Learn how to avoid plagiarism and to reference your sources correctly

About Inline Styles

Inline citations use a brief summary of the reference in the text (such as listing the author and date, or the author and title, or author and page) with the full reference stated at the end of the chapter or work.

This final list is called a reference list or bibliography.

Generally the full list of references will be in alphabetical order by the first author’s surname.

Inline styles are sometimes called the “Harvard” style as they were first used at Harvard in the 1880s. They are also called “Parenthetical” styles as they enclose the partial information in brackets.

Two of the most popular Harvard-type styles are the APA 6th Edition, and the MLA 7th Edition. Our example is used to show the similarities and differences below.

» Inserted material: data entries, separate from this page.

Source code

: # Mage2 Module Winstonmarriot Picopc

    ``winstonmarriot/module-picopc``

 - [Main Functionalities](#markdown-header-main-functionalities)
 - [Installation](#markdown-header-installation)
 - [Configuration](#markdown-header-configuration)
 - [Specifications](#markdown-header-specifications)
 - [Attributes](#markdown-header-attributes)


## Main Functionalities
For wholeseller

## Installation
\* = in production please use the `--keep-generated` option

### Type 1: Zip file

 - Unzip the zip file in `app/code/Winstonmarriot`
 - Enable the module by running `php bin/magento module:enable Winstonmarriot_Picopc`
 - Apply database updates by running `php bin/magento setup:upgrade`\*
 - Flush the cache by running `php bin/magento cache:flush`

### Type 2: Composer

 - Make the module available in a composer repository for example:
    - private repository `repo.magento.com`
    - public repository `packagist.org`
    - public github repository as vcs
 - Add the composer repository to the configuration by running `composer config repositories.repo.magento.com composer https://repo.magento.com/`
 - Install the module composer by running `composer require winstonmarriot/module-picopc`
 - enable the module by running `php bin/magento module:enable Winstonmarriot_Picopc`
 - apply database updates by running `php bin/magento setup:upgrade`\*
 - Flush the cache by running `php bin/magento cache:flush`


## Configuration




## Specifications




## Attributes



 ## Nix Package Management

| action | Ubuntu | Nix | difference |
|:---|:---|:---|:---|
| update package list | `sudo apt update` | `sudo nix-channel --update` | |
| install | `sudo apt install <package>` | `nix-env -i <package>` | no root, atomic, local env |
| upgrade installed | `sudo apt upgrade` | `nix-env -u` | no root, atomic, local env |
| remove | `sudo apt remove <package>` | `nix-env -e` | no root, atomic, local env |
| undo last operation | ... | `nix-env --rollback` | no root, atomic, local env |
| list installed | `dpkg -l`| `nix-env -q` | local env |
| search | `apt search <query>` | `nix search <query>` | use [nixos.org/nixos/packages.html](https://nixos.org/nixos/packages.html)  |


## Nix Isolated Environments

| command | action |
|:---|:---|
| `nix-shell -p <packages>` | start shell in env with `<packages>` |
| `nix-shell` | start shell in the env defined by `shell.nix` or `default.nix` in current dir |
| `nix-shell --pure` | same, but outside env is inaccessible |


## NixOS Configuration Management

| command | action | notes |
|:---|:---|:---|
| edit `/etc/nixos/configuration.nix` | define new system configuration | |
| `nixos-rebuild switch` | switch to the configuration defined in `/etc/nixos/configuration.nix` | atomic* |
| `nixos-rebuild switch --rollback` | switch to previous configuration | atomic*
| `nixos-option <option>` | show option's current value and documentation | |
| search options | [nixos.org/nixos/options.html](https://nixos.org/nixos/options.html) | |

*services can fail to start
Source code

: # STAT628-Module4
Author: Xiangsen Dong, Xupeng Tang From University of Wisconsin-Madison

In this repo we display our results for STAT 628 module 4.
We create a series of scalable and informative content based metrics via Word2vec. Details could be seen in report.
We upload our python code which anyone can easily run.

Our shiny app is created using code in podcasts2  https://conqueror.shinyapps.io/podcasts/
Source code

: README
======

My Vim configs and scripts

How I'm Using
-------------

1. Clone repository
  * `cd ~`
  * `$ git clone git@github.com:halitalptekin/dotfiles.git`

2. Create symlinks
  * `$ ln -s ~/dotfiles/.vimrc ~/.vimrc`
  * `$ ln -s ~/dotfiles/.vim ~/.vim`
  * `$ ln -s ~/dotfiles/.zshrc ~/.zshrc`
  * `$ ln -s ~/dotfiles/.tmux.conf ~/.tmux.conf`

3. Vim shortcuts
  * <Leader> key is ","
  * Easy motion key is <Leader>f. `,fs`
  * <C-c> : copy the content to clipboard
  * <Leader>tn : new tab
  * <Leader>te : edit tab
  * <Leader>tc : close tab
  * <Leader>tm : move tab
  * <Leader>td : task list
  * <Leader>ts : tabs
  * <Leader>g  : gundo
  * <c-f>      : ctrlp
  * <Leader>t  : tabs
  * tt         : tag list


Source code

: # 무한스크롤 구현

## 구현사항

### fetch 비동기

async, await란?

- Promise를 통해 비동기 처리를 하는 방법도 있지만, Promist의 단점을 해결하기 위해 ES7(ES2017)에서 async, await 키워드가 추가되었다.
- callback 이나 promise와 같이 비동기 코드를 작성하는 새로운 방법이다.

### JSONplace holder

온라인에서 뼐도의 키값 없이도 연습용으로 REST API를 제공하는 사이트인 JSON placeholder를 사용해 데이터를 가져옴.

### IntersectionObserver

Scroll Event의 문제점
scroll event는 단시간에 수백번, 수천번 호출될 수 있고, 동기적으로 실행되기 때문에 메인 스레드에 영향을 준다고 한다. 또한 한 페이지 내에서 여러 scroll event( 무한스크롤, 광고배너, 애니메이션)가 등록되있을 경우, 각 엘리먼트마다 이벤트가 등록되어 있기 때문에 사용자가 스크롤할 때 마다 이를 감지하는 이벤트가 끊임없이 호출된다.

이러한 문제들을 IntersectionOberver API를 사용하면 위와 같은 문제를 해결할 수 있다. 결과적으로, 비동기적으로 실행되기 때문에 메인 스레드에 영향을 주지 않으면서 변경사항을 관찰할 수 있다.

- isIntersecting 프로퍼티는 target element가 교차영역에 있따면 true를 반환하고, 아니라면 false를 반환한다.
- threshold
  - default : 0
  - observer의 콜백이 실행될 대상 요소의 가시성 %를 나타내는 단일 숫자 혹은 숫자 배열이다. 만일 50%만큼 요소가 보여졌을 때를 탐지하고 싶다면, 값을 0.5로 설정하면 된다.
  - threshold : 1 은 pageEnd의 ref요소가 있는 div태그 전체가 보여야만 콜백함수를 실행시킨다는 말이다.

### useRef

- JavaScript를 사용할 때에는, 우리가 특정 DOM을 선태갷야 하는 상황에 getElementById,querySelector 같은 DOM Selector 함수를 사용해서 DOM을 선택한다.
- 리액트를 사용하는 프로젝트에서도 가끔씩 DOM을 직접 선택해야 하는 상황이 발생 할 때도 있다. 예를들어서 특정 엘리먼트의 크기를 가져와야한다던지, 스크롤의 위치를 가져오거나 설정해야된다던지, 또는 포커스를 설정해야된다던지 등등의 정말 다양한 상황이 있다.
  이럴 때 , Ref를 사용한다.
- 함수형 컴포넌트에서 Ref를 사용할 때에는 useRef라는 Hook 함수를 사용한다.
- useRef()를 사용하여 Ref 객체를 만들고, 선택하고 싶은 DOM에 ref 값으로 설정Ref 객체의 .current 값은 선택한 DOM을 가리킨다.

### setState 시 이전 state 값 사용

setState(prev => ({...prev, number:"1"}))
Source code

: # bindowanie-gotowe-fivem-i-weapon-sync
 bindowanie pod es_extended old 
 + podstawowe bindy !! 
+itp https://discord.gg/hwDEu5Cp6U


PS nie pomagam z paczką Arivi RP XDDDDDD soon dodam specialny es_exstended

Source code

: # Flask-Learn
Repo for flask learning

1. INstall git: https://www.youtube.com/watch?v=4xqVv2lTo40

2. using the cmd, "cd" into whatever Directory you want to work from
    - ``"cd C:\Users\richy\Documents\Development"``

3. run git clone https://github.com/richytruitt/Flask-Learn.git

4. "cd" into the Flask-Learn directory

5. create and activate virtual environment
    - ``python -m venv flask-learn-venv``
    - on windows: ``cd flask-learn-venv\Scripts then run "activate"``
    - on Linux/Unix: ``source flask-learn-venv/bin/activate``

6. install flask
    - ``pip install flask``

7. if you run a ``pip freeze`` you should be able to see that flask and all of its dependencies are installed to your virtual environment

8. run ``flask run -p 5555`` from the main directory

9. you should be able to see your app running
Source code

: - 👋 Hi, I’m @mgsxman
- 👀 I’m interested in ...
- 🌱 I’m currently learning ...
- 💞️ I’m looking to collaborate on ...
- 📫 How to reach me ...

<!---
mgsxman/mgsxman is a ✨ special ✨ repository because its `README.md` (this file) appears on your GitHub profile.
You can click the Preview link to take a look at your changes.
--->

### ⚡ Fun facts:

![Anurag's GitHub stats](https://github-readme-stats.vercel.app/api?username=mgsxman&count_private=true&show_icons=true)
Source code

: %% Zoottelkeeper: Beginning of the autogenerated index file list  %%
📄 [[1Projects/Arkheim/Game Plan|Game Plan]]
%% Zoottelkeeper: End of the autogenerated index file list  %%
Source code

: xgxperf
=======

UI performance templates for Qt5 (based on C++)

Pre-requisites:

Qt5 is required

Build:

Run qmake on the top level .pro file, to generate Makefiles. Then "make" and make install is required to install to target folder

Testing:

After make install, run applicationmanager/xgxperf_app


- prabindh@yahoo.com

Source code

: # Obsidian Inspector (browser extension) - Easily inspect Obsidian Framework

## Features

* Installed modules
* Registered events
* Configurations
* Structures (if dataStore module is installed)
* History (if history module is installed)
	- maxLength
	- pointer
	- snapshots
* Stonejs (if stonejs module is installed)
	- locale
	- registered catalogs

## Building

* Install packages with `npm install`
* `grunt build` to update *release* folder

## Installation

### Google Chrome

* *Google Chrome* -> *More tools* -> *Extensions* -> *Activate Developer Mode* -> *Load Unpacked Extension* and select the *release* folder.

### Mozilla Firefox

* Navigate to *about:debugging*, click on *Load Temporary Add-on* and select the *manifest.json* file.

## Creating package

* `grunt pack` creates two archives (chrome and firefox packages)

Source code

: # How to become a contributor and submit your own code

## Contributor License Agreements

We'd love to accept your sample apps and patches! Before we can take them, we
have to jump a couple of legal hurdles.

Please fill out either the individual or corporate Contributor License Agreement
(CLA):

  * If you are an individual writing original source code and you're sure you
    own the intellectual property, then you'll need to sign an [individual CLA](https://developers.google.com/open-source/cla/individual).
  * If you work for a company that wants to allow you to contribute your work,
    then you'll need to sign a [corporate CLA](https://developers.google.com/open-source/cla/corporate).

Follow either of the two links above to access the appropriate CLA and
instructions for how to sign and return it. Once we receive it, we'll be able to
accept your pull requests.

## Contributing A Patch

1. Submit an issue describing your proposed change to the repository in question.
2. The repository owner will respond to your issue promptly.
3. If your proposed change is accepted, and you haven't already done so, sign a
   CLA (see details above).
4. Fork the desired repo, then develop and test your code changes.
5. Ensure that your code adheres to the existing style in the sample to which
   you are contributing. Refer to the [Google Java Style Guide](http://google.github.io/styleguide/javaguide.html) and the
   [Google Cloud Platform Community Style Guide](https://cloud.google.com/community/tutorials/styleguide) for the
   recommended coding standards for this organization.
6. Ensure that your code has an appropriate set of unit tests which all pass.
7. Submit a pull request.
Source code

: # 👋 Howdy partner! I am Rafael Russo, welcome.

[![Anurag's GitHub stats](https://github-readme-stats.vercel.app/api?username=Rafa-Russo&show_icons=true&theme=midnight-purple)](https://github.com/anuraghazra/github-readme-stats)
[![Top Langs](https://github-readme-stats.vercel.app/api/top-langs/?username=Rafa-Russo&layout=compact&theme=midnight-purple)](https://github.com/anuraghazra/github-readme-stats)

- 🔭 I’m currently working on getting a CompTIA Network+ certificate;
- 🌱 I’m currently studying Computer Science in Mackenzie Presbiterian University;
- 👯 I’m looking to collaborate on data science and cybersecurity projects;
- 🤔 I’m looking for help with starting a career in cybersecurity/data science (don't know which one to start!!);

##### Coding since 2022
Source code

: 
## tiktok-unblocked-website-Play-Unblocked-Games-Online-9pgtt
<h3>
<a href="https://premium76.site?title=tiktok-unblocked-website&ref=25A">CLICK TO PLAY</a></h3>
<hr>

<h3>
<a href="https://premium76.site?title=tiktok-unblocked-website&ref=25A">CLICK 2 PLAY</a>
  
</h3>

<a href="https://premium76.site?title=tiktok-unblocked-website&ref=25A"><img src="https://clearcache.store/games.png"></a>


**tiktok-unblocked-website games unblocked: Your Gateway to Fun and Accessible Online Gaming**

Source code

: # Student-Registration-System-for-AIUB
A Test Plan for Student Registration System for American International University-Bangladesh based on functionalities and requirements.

The Library has books on these (and other) styles available to guide students on how to reference correctly.

APA & MLA

In the text:

Blah blah blah (McClimens, Kenyon, & Cheung, 2013).

Reference list:

McClimens, A., Kenyon, L., & Cheung, H. (2013). Exploring placement pathways in nurse education. British Journal of Nursing, 22(1), 8-15.

In the text:

Blah blah blah (McClimens, Kenyon and Cheung).

Reference list:

McClimens, Alex, Lynn Kenyon, and Heidi Cheung. "Exploring Placement Pathways in Nurse Education." British Journal of Nursing 22.1 (2013): 8-15. Print.

APA 6th

Blah blah blah (McClimens, Kenyon, & Cheung, 2013).

MLA 7th

Blah blah blah (McClimens, Kenyon and Cheung).

APA 6th

McClimens, A., Kenyon, L., & Cheung, H. (2013). Exploring placement pathways in nurse education. British Journal of Nursing, 22(1), 8-15.

MLA 7th

McClimens, Alex, Lynn Kenyon, and Heidi Cheung. "Exploring Placement Pathways in Nurse Education." British Journal of Nursing 22.1 (2013): 8-15. Print.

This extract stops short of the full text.